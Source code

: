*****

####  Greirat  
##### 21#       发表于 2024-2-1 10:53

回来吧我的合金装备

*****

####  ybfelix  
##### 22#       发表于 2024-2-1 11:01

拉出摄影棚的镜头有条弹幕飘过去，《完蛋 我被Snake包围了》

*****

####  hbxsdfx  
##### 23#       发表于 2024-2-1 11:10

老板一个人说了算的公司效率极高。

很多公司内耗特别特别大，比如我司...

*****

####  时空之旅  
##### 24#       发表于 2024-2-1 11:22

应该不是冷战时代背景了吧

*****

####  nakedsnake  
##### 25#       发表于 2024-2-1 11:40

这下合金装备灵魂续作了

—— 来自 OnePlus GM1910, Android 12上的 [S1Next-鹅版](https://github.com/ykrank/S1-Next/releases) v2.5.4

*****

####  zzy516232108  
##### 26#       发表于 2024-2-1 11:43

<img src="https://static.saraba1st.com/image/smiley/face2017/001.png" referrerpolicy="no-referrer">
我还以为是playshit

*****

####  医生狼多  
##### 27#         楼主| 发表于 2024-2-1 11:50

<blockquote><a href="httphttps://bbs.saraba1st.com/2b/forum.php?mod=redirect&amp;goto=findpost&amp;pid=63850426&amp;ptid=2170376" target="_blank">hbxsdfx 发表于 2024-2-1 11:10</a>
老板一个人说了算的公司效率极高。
...
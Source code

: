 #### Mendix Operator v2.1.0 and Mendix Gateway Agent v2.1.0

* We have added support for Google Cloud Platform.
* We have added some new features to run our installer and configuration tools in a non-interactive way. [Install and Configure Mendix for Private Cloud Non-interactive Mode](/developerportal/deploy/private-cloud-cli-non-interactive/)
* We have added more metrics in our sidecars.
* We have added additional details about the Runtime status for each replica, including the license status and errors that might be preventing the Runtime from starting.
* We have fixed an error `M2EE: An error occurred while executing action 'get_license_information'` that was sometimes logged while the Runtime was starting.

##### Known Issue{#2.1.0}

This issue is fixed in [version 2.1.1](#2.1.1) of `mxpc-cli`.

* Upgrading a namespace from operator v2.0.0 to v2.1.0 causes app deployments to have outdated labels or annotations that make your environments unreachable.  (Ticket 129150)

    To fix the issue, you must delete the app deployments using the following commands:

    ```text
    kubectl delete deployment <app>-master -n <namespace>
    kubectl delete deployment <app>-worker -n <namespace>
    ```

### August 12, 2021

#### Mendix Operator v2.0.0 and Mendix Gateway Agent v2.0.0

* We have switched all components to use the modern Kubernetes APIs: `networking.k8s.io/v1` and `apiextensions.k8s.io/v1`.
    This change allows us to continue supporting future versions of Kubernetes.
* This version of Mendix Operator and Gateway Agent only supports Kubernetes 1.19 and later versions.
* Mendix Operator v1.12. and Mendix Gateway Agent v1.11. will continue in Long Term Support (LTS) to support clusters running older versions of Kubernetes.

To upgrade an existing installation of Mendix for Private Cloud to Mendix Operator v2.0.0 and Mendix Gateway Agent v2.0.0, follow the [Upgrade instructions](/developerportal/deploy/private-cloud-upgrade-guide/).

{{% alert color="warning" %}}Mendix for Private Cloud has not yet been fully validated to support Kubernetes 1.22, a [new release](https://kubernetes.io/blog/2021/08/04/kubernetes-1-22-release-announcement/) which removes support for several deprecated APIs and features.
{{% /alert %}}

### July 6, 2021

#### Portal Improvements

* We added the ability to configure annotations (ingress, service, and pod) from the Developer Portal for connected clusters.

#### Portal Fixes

Your instructions: Please give an exact copy of the entries above, from the line with "and later versions." down to the line with "#### Portal Fixes", inclusive, and nothing else.

Result of this task:
* This version of Mendix Operator and Gateway Agent only supports Kubernetes 1.19 and later versions.
* Mendix Operator v1.12. and Mendix Gateway Agent v1.11. will continue in Long Term Support (LTS) to support clusters running older versions of Kubernetes.

To upgrade an existing installation of Mendix for Private Cloud to Mendix Operator v2.0.0 and Mendix Gateway Agent v2.0.0, follow the [Upgrade instructions](/developerportal/deploy/private-cloud-upgrade-guide/).

{{% alert color="warning" %}}Mendix for Private Cloud has not yet been fully validated to support Kubernetes 1.22, a [new release](https://kubernetes.io/blog/2021/08/04/kubernetes-1-22-release-announcement/) which removes support for several deprecated APIs and features.
{{% /alert %}}

### July 6, 2021

#### Portal Improvements

* We added the ability to configure annotations (ingress, service, and pod) from the Developer Portal for connected clusters.

#### Portal Fixes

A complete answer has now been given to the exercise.